As in Example 3, as soon as the sterile ginseng slices were inoculated in the electric shock device, an electric shock was immediately applied. At this time, the electric shock was applied in two ways. As shown in FIG. 1, an indirect method in which electricity was passed through the culture medium to the tissue, and as shown in FIG. The direct transfer method in which electricity is applied from the stainless steel plate of each is used. Voltage at 100V

Graded up to 1000V (preferably 220V or more), and the current flows 1-100 microamps (μA) using various resistors, considering that the culture tissue itself has a resistance of about 5000 Ohms. The electric shock time was 1-100 microseconds (μS), more preferably 10-50 μS, and the treatment was performed from one to five times for each electric shock time. As a result of this experiment, even when IBA and NAA were not contained in the culture medium, it could be observed that spontaneous muscle development was promoted when 20 ~ 50μA current was treated about 30μS, and the medium was not affected by IBA and NAA treatment. Low frequency of involuntary incidence could be observed.

Example 5 Cultivation of Abdominal Muscle Generated by Electric Shock or IBA or NAA Treatment

The root canal obtained by the same method as in Example 4 was put into a sterilized blender, and the liquid culture solution aseptically added about 10 times the volume of the root of root and ground for 1 minute. As a result of incubating in a sterilized plastic container containing the culture solution in the dark, a large number of the root muscles as shown in FIG. 3 were obtained.

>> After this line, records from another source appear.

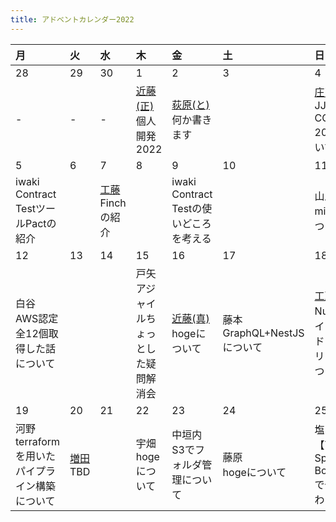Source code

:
 ```yaml
---
title: アドベントカレンダー2022
---
```


| 月 | 火 | 水 | 木 | 金 | 土 | 日 |
|:--|:--|:--|:--|:--|:--|:--|
| 28 | 29 | 30 | 1 | 2 | 3 | 4 |
| - | - | - | [近藤(正)](/authors/masahiro-kondo/)<br>個人開発2022 | [荻原(と)](/authors/toshio-ogiwara/)<br>何か書きます |  | [庄司](/authors/shigeki-shoji/)<br>JJUG CCC Fall 2022について |
| 5 | 6 | 7 | 8 | 9 | 10 | 11 |
| iwaki<br>Contract TestツールPactの紹介 |   | [工藤](/authors/noboru-kudo/)<br>Finchの紹介 |  | iwaki<br>Contract Testの使いどころを考える |  | 山岸<br>middyjsについて |
| 12| 13 | 14 | 15 | 16 | 17 | 18 |
| 白谷<br>AWS認定全12個取得した話について |   |  | 戸矢<br>アジャイルちょっとした疑問解消会| [近藤(真)](/authors/masafumi-kondo/)<br>hogeについて | 藤本<br>GraphQL+NestJSについて | [工藤](/authors/noboru-kudo/)<br>Nuxt3ハイブリッドレンダリングについて |
| 19 | 20 | 21 | 22 | 23 | 24 | 25 |
| 河野<br>terraformを用いたパイプライン構築について | [増田](/authors/yuta-masuda/)<br>TBD  |  | 宇畑<br>hogeについて | 中垣内<br>S3でフォルダ管理について | 藤原<br>hogeについて | 塩田<br>【T.B.D.】Spring Boot 3.0 で何が変わった？ |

When electrical stimulation is applied to culture tissues of ginseng (Ginseng, camphor ginseng, and wild ginseng) by the same method as the present invention, the production efficiency of ginseng root muscle can be maximized by directly obtaining the root muscle without going through the callus step.

In particular, by using the electrical stimulation to induce the root muscle without using 2,4-D, which is harmful to the human body, it is possible to produce a safe and high value added negative root.

Claims (6)

A method of inducing arrhythmia using ginseng as a material, the method comprising producing an arrhythmia from the cultured tissue by giving an electric shock to the cultured tissue indirectly or directly on the culture medium. The method of claim 1, wherein the culture medium used is a ginseng root muscle production method characterized in that it comprises IBA or NAA. The method of claim 1, wherein the voltage initially supplied during the electric shock is 100V or more and less than 1000V. According to claim 1, The ginseng root muscle production method characterized in that for supplying a current of 1-100 μA at the time of the electric shock. The method of claim 1, wherein the ginseng root muscle production method characterized in that the instantaneous electricity of about 1-100 μS during the electric shock once or repeatedly. The method according to any one of claims 1 to 5, further comprising the step of cutting the generated negative root with a mixer or the like and culturing it in a liquid culture medium.